(Data items)
════════════════════

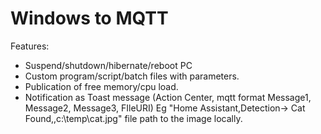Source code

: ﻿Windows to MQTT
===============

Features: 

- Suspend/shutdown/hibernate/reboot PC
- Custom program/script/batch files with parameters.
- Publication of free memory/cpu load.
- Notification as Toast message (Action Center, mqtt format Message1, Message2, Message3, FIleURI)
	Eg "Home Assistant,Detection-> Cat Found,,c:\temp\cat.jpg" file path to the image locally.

════════════════════

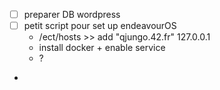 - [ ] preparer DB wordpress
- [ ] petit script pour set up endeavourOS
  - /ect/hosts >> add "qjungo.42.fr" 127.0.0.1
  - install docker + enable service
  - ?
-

════════════════════

• What to produce: Only the lines above starting with the line with "Source code" and going on through the line with "the image locally." belong in the answer; repeat them exactly, minus any picture.

• Written response:
Source code

: ﻿Windows to MQTT
===============

Features: 

- Suspend/shutdown/hibernate/reboot PC
- Custom program/script/batch files with parameters.
- Publication of free memory/cpu load.
- Notification as Toast message (Action Center, mqtt format Message1, Message2, Message3, FIleURI)
	Eg "Home Assistant,Detection-> Cat Found,,c:\temp\cat.jpg" file path to the image locally.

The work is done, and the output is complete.